The board of directors may delegate to any other officer of the Corporation the
power to choose such other officers and to prescribe their respective duties and
powers.


                                  ARTICLE VI
                                     STOCK

     Section 1.  Form of Certificates. Every holder of stock in the Corporation
                 --------------------
shall be entitled to have a certificate signed by, or in the name of the
Corporation by (i) the chairman or vice-chairman of the board or the president
or vice-president and (ii) the treasurer or an assistant treasurer or the
secretary or an assistant secretary of the Corporation, representing the number
of shares registered in certificate form.
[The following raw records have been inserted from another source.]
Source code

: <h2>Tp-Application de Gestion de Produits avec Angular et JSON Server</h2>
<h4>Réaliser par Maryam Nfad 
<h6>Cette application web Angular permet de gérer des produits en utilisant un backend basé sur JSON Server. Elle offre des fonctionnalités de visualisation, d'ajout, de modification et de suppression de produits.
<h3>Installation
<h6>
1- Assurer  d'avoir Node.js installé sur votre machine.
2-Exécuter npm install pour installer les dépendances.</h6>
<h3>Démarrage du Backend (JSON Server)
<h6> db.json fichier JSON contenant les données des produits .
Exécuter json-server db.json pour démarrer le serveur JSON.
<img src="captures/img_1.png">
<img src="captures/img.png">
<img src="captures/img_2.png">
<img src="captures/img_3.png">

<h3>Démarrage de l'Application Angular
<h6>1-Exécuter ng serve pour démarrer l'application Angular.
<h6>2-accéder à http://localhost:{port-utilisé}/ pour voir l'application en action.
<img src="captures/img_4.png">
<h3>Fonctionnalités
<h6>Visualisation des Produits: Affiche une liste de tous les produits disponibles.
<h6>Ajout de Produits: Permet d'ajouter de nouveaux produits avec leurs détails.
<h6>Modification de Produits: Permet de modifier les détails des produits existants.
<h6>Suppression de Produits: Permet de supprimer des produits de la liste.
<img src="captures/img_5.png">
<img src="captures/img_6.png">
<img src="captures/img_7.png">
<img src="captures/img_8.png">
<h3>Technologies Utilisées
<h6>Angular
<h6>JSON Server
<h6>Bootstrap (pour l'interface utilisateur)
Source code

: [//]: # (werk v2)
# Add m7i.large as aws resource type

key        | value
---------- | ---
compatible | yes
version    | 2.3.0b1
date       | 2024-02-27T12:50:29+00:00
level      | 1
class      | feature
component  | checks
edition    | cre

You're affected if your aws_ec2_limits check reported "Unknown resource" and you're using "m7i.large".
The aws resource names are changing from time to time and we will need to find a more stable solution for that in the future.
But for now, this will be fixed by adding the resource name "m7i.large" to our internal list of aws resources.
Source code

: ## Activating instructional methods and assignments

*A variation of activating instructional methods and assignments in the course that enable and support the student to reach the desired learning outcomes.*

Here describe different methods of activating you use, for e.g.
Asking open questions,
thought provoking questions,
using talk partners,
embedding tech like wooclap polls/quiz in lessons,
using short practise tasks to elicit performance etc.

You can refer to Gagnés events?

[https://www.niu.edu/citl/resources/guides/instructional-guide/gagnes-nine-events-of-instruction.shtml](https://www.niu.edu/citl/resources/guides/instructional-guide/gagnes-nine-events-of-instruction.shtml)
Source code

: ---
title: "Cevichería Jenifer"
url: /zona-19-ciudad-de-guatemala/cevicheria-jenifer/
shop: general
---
     Section 2.  Signatures. Any or all of the signatures on a certificate may
                 ----------
be facsimile. In case any officer, transfer agent or registrar who has signed or
whose facsimile signature has been placed upon a certificate shall have ceased
to be such officer before such certificate is issued, it may be issued by the
Corporation with the same effect as if he were such officer at the date of
issue.

     Section 3.  Lost Certificates. The chairman of the board may direct a new
                 -----------------
certificate to be issued in place of any certificate theretofore issued by the
Corporation alleged to have been lost, stolen or destroyed, upon the making of
an affidavit of that fact by the person claiming the certificate of stock to be
lost, stolen or destroyed. When authorizing such issue of a new certificate, the
chairman of the board may, in his discretion and as a condition precedent to the
issuance thereof, require the owner of such lost, stolen or destroyed
certificate, or his legal representative, to advertise the same in such manner
as the chairman of the board may require and/or to give the Corporation a bond
in such sum as he may direct as indemnity against any claim that may be made
against the Corporation with respect to the certificate alleged to have been
lost, stolen or destroyed.

     Section 4.  Transfers. Stock of the Corporation shall be transferable in
                 ---------
the manner prescribed by law and in these bylaws. Transfers of stock shall be
made on the books of the Corporation only by the person named in the certificate
or by his attorney lawfully constituted in writing and upon the surrender of the
certificate therefor, which shall be cancelled before a new certificate shall be
issued.

                                    - 15 -

 
     Section 5.  Record Date. In order that the Corporation may determine the
                 -----------
shareholders entitled to notice of or to vote at any meeting of shareholders or
any adjournment thereof, or to express consent to corporate action in writing
without a meeting, or entitled to receive payment of any dividend or other
distribution or allotment of any rights, or entitled to exercise any rights in
respect of any change, conversion or exchange of stock, or for the purpose of
any other lawful action, the board of directors may fix, in advance, a record
date, which shall not be more than 50 days nor less than 20 days before the date
of such meeting, nor more than 50 days prior to any other action. A
determination of shareholders of record entitled to notice of or to vote at a
meeting of shareholders shall apply to any adjournment of the meeting; provided,
however, that the board of directors may fix a new record date for the adjourned
meeting.

     Section 6.  Beneficial Owners. The Corporation shall be entitled to
                 -----------------
recognize the exclusive right of a person registered on its books as the owner
of shares to receive dividends, and to vote as such owner, and shall not be
bound to recognize any equitable or other claim to or interest in such share or
shares on the part of any other person, whether or not the Corporation shall
have express or other notice thereof, except as otherwise required by law.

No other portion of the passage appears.